Robinson is a teacher. His official duty is to teach science to inner-city third graders, but unofficially he also teaches that hard work and perseverance are worth the effort. He is passionate about instilling his students with the knowledge that they have the ability to succeed.
The community of Frayser, Tennessee, where Robinson teaches, an urban area just north of Memphis, is a neighborhood that has struggled with high rates of crime, unemployment, and economic depression, he said. Two years ago, however, after graduating from Southeast with a Bachelor of Science in Education, middle school education, Robinson’s move to Memphis put him exactly where he wanted to be.
Robinson, who grew up in the small town of Hayti, Missouri, chose to teach in an urban school.
“I felt that I could make the most impact in an urban setting,” he said.
Robinson graduated from Southeast in 2014 and is a part of the Teach for America program. He is now in his third year teaching at Georgian Hills Achievement Elementary School. In total, he has 126 students in second, third and fourth grades. He starts off every class period with a refresher from the day before, and engages his students with a video or story that reinforces the day’s lesson.
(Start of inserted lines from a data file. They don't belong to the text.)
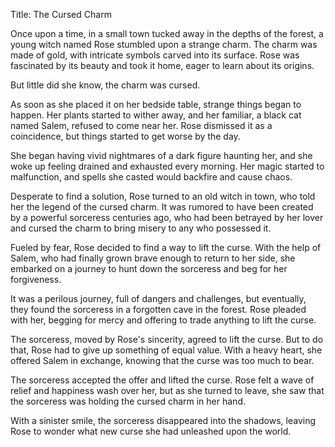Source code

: Title: The Cursed Charm

Once upon a time, in a small town tucked away in the depths of the forest, a young witch named Rose stumbled upon a strange charm. The charm was made of gold, with intricate symbols carved into its surface. Rose was fascinated by its beauty and took it home, eager to learn about its origins.

But little did she know, the charm was cursed.

As soon as she placed it on her bedside table, strange things began to happen. Her plants started to wither away, and her familiar, a black cat named Salem, refused to come near her. Rose dismissed it as a coincidence, but things started to get worse by the day.

She began having vivid nightmares of a dark figure haunting her, and she woke up feeling drained and exhausted every morning. Her magic started to malfunction, and spells she casted would backfire and cause chaos.

Desperate to find a solution, Rose turned to an old witch in town, who told her the legend of the cursed charm. It was rumored to have been created by a powerful sorceress centuries ago, who had been betrayed by her lover and cursed the charm to bring misery to any who possessed it.

Fueled by fear, Rose decided to find a way to lift the curse. With the help of Salem, who had finally grown brave enough to return to her side, she embarked on a journey to hunt down the sorceress and beg for her forgiveness.

It was a perilous journey, full of dangers and challenges, but eventually, they found the sorceress in a forgotten cave in the forest. Rose pleaded with her, begging for mercy and offering to trade anything to lift the curse.

The sorceress, moved by Rose's sincerity, agreed to lift the curse. But to do that, Rose had to give up something of equal value. With a heavy heart, she offered Salem in exchange, knowing that the curse was too much to bear.

The sorceress accepted the offer and lifted the curse. Rose felt a wave of relief and happiness wash over her, but as she turned to leave, she saw that the sorceress was holding the cursed charm in her hand.

With a sinister smile, the sorceress disappeared into the shadows, leaving Rose to wonder what new curse she had unleashed upon the world.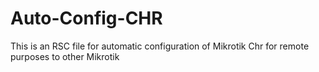 # Auto-Config-CHR
This is an RSC file for automatic configuration of Mikrotik Chr for remote purposes to other Mikrotik
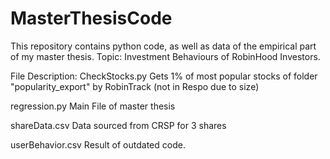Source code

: # MasterThesisCode
This repository contains python code, as well as data of the empirical part of my master thesis. Topic: Investment Behaviours of RobinHood Investors.

File Description: 
CheckStocks.py
Gets 1% of most popular stocks of folder "popularity_export" by RobinTrack (not in Respo due to size)

regression.py
Main File of master thesis 

shareData.csv 
Data sourced from CRSP for 3 shares

userBehavior.csv
Result of outdated code. 
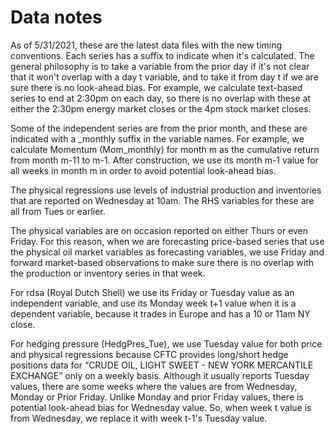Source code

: # Data notes

As of 5/31/2021, these are the latest data files with the new timing conventions. Each series has a suffix to indicate when it's calculated. The general philosophy is to take a variable from the prior day if it's not clear that it won't overlap with a day t variable, and to take it from day t if we are sure there is no look-ahead bias. For example, we calculate text-based series to end at 2:30pm on each day, so there is no overlap with these at either the 2:30pm energy market closes or the 4pm stock market closes.

Some of the independent series are from the prior month, and these are indicated with a _monthly suffix in the variable names. For example, we calculate Momentum (Mom_monthly) for month m as the cumulative return from month m-11 to m-1. After construction, we use its month m-1 value for all weeks in month m in order to avoid potential look-ahead bias.

The physical regressions use levels of industrial production and inventories that are reported on Wednesday at 10am. The RHS variables for these are all from Tues or earlier.

The physical variables are on occasion reported on either Thurs or even Friday. For this reason, when we are forecasting price-based series that use the physical oil market variables as forecasting variables, we use Friday and forward market-based observations to make sure there is no overlap with the production or inventory series in that week.

For rdsa (Royal Dutch Shell) we use its Friday or Tuesday value as an independent variable, and use its Monday week t+1 value when it is a dependent variable, because it trades in Europe and has a 10 or 11am NY close.

For hedging pressure (HedgPres_Tue), we use Tuesday value for both price and physical regressions because CFTC provides long/short hedge positions data for “CRUDE OIL, LIGHT SWEET - NEW YORK MERCANTILE EXCHANGE” only on a weekly basis. Although it usually reports Tuesday values, there are some weeks where the values are from Wednesday, Monday or Prior Friday. Unlike Monday and prior Friday values, there is potential look-ahead bias for Wednesday value. So, when week t value is from Wednesday, we replace it with week t-1's Tuesday value.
They also spend time talking about what kind of jobs the children could potentially find if they were to become knowledgeable in that particular topic.
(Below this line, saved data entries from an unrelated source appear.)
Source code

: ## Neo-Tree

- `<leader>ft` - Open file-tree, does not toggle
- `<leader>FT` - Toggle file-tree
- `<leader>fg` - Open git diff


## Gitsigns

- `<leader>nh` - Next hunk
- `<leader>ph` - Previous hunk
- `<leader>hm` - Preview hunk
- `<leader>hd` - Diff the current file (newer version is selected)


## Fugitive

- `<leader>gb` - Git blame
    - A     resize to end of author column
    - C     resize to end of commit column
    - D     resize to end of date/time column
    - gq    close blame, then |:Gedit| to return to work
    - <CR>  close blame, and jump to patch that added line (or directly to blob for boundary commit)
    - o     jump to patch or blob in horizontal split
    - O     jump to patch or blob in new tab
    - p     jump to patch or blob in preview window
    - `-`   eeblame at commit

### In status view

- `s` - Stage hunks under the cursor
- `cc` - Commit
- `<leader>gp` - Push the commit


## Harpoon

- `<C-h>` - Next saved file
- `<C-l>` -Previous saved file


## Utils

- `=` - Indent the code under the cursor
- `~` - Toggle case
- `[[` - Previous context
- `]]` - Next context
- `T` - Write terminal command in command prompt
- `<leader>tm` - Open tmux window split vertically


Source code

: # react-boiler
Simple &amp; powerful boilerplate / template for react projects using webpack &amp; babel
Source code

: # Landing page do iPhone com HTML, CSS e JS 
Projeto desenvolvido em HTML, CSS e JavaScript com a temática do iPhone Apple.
“I want my students to not only enhance their science content skills, but more importantly, to understand the ways in which this knowledge empowers them to function as competent members of a community– whether that community is Frayser, Memphis or the world.”
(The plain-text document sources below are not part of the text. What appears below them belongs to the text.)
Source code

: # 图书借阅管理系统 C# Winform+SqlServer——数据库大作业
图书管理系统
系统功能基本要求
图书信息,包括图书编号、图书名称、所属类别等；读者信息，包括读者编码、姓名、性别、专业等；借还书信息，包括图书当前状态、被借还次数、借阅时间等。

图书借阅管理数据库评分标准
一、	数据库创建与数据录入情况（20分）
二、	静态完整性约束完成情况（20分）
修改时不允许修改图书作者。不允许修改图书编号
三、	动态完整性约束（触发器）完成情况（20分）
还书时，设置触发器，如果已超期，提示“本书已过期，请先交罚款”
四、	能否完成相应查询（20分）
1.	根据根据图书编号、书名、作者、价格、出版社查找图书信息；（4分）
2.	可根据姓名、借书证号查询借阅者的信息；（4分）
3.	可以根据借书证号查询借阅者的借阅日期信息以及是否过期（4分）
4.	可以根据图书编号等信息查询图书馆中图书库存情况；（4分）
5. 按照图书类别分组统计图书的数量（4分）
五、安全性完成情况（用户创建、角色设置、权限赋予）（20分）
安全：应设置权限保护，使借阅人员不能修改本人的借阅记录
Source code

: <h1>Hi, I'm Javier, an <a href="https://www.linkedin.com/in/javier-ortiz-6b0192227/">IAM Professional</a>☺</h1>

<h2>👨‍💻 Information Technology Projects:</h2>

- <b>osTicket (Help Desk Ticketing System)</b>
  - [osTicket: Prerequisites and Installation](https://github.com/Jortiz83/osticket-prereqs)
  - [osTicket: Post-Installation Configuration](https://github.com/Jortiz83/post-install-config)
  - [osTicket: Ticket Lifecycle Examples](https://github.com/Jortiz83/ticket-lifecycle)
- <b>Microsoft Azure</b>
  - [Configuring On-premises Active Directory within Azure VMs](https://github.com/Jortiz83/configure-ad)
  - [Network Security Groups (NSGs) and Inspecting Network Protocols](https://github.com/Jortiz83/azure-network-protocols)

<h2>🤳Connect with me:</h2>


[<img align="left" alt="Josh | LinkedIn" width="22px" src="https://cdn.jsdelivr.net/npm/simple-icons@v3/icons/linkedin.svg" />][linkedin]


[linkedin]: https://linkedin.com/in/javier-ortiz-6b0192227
Georgian Hills was once one of the lowest ranked of all Tennessee schools. The hard work and dedication of the teachers has changed that, and Robinson is proud of the school’s success.
“In 2014 our test scores were so good that we left the bottom five percent and we don’t plan on returning,” Robinson said, adding, “these students will have the same chances in life as any other students.”
Robinson originally attended Southeast on a football scholarship, but then switched to track and field—and began to throw. He quickly excelled at shot-put, winning three Ohio Valley Conference championships. He was ranked in the top 20 shot-put competitors in the nation his junior year, and still sings the praises of track and field coach Eric Crumpecker.
Athleticism aside, Robinson knew when he came to Southeast that he wanted to be a teacher. In addition to athletic competition, he used his years as a student to become more involved in community service organizations like Boys and Girls Club and Big Brothers Big Sisters, which help at-risk kids.
“I do not regret any of the decisions I made while at Southeast, and, if I had to do it all over again, I would do it the exact same way. I am a proud graduate of Southeast. It was the perfect choice for me,” he said. “My training through the educational program at Southeast equipped me with the knowledge and skills I needed to get my career started and put me on the path toward becoming the teacher I am today.”
Robinson is also an alumnus of the Xi Gamma chapter of Alpha Phi Alpha fraternity, and has plans to create a mentoring program in Cape Girardeau through his fraternity.
For now, Robinson is using his education and passion in the belief that his students can improve their lives through knowledge.
“I tell them that people can take things away from you but no one can ever take away what you learn,” he explained. “My vision is to instill in my students the belief that with hard work and perseverance, they can achieve anything. Hard work always pays off.”